• _WHAT IS EXPECTED_:
Every line below that has the string "append" needs to be copied.

• _INFORMATION PROVIDED_:
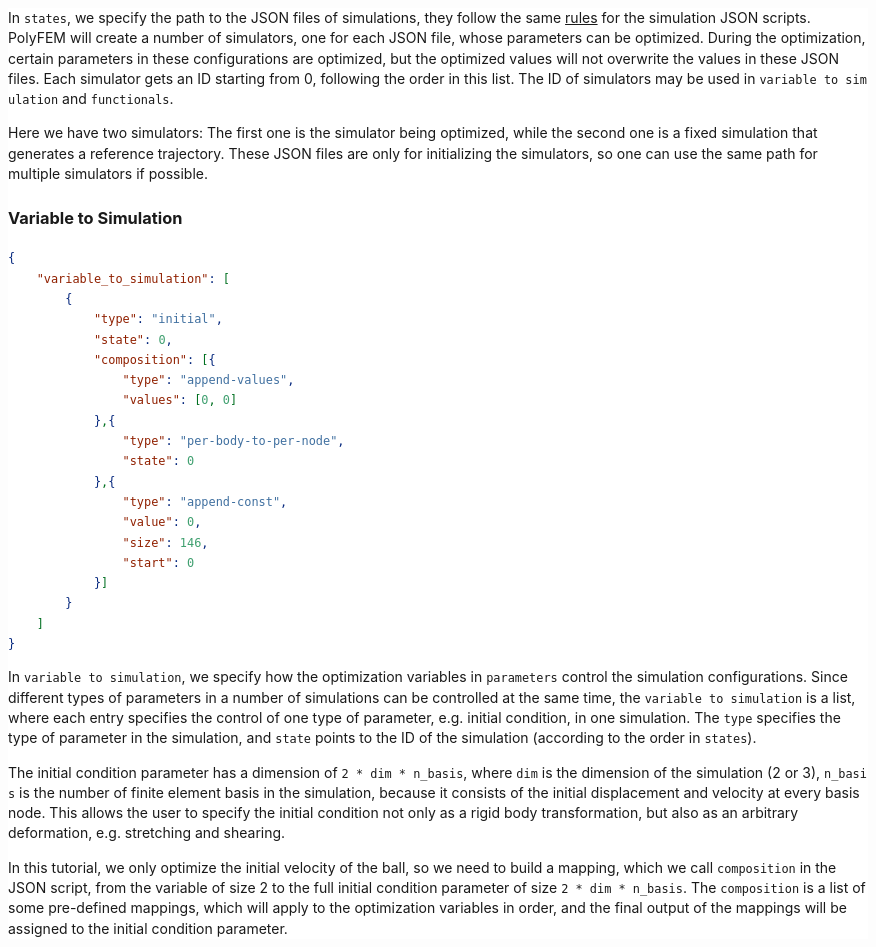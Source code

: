 In `states`, we specify the path to the JSON files of simulations, they follow the same [rules](../../json.md) for the simulation JSON scripts. PolyFEM will create a number of simulators, one for each JSON file, whose parameters can be optimized. During the optimization, certain parameters in these configurations are optimized, but the optimized values will not overwrite the values in these JSON files. Each simulator gets an ID starting from 0, following the order in this list. The ID of simulators may be used in `variable to simulation` and `functionals`.

Here we have two simulators: The first one is the simulator being optimized, while the second one is a fixed simulation that generates a reference trajectory. These JSON files are only for initializing the simulators, so one can use the same path for multiple simulators if possible.

### Variable to Simulation

```json
{
    "variable_to_simulation": [
        {
            "type": "initial",
            "state": 0,
            "composition": [{
                "type": "append-values",
                "values": [0, 0]
            },{
                "type": "per-body-to-per-node",
                "state": 0
            },{
                "type": "append-const",
                "value": 0,
                "size": 146,
                "start": 0
            }]
        }
    ]
}
```

In `variable to simulation`, we specify how the optimization variables in `parameters` control the simulation configurations. Since different types of parameters in a number of simulations can be controlled at the same time, the `variable to simulation` is a list, where each entry specifies the control of one type of parameter, e.g. initial condition, in one simulation. The `type` specifies the type of parameter in the simulation, and `state` points to the ID of the simulation (according to the order in `states`). 

The initial condition parameter has a dimension of `2 * dim * n_basis`, where `dim` is the dimension of the simulation (2 or 3), `n_basis` is the number of finite element basis in the simulation, because it consists of the initial displacement and velocity at every basis node. This allows the user to specify the initial condition not only as a rigid body transformation, but also as an arbitrary deformation, e.g. stretching and shearing.

In this tutorial, we only optimize the initial velocity of the ball, so we need to build a mapping, which we call `composition` in the JSON script, from the variable of size 2 to the full initial condition parameter of size `2 * dim * n_basis`. The `composition` is a list of some pre-defined mappings, which will apply to the optimization variables in order, and the final output of the mappings will be assigned to the initial condition parameter.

• _ANSWER FOR THE TASK_:
                "type": "append-values",
                "type": "append-const",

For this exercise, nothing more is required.